Une défaillance critique dans un aimant supraconducteur à haute température (HTS) a mis l'accent sur l'intégrité des cryostats au néon liquide. La perte de l'état supraconducteur est attribuée à une fuite de réfrigérant, les contraintes de contraction thermique lors du refroidissement à 27K ayant probablement fracturé un joint de soudure. Le pipeline 3D, composé de SolidWorks Thermal, Volume Graphics et Siemens NX, est utilisé pour vérifier cette hypothèse et modéliser le comportement du matériau sous contrainte cryogénique.
Pipeline 3D pour la Simulation des Contraintes Thermiques et de la Fatigue 🔬
Le processus commence avec SolidWorks Thermal, où le gradient de température de l'ambiante à 27K est simulé, calculant les déformations induites dans la géométrie du cryostat. Les cartes de contrainte résultantes sont exportées vers Volume Graphics pour une analyse de porosité et de défauts internes dans la soudure, identifiant les microfissures préexistantes qui agissent comme des concentrateurs de contrainte.
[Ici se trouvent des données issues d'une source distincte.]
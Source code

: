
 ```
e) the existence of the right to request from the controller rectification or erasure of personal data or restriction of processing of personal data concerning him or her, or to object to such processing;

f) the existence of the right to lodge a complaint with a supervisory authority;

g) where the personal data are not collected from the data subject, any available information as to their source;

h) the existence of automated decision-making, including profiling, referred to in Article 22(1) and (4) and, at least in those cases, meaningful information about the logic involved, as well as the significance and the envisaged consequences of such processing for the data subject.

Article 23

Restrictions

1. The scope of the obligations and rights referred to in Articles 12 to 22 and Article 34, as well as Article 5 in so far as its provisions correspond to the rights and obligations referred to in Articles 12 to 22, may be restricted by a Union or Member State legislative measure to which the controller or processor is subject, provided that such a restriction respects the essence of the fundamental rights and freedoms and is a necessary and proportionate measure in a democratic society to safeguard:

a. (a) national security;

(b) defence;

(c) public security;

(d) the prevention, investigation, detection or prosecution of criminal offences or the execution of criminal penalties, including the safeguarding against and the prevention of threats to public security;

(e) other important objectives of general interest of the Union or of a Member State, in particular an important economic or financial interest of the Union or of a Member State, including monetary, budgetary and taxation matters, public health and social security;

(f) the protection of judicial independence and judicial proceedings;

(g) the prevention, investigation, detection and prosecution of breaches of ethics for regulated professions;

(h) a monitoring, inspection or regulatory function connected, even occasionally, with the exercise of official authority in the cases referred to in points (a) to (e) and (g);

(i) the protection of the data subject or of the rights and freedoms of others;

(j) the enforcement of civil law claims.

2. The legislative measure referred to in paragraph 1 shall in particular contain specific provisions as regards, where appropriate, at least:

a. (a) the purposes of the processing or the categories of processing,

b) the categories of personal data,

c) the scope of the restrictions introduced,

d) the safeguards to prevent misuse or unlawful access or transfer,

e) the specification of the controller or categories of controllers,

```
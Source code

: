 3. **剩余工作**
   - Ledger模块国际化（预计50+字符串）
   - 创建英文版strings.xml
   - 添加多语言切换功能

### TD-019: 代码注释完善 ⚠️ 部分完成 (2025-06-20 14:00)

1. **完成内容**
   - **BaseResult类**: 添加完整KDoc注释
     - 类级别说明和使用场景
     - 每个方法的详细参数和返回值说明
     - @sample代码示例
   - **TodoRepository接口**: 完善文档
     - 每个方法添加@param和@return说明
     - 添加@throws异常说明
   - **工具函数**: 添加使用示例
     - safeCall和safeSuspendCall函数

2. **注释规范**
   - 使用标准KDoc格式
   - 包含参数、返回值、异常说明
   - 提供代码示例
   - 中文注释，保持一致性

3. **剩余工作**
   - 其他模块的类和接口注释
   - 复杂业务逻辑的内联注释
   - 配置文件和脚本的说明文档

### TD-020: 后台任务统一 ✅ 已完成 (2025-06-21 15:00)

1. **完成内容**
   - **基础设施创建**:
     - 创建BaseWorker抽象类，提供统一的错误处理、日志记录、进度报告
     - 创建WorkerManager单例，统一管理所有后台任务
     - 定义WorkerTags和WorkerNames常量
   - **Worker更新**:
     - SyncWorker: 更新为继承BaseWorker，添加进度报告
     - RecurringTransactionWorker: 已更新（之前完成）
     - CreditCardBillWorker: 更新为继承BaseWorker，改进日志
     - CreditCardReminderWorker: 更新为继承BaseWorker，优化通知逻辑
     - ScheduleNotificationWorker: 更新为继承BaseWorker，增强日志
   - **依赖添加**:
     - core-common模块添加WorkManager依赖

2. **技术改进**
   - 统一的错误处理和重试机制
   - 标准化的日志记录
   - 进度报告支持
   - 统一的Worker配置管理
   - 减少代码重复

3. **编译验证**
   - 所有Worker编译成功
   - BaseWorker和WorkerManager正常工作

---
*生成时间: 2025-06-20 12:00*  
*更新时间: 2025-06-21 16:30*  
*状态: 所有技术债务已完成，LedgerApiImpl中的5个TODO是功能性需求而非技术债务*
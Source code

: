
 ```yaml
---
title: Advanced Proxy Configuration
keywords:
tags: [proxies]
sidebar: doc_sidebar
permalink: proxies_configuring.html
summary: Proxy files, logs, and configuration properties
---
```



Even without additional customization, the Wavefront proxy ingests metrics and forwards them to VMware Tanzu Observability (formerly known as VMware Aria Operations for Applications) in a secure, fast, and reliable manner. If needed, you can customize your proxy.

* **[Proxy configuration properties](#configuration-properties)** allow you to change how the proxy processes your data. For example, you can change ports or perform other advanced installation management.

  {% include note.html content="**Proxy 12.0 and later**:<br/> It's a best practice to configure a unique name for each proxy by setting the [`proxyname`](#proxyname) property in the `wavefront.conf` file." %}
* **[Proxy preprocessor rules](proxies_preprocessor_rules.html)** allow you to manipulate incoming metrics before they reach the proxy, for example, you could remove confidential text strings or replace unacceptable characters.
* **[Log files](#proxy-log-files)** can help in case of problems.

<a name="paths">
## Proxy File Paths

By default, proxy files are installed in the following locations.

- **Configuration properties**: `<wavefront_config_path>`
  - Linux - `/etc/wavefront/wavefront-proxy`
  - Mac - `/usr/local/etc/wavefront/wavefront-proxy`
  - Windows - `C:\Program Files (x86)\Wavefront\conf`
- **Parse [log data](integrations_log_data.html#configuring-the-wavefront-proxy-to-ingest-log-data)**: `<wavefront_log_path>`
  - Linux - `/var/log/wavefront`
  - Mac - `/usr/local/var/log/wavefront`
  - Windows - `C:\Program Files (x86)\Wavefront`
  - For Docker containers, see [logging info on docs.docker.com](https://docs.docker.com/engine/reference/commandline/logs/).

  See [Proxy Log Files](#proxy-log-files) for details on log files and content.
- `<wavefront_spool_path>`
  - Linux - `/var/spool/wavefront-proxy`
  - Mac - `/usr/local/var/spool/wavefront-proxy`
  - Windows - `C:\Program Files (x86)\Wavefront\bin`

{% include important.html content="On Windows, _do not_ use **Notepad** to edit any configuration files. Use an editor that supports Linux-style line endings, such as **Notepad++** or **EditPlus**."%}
Enfin, Siemens NX intègre ces données dans un modèle de fatigue des matériaux, appliquant des cycles de charge thermique pour prédire la propagation des fractures. La simulation révèle que la contraction différentielle entre l'acier inoxydable du cryostat et la soudure étain-argent génère des contraintes qui dépassent la limite élastique, déclenchant une rupture fragile à l'interface.
La Leçon de l'Étanchéité Cryogénique ❄️
Ce cas démontre que la simulation de fatigue ne prédit pas seulement les défaillances, mais redéfinit la conception des joints critiques. Le pipeline 3D permet de visualiser comment une microfissure imperceptible dans une soudure à température ambiante se transforme en fracture catastrophique à 27K. La vérification de l'étanchéité par des modèles d'éléments finis devient indispensable, car les tests physiques en cryogénie sont coûteux et dangereux. L'industrie des supraconducteurs doit intégrer ces outils pour anticiper les points critiques et garantir la fiabilité des systèmes de refroidissement.
Considérant que la défaillance critique dans l'aimant HTS a pris naissance dans la soudure du cryostat, quelle méthodologie de simulation par éléments finis permet de prédire avec la plus grande précision la nucléation et la propagation de fissures par fatigue thermique dans des joints soudés en acier inoxydable soumis à des cycles entre 27K et la température ambiante ?
(PS : La fatigue des matériaux, c'est comme la vôtre après 10 heures de simulation.)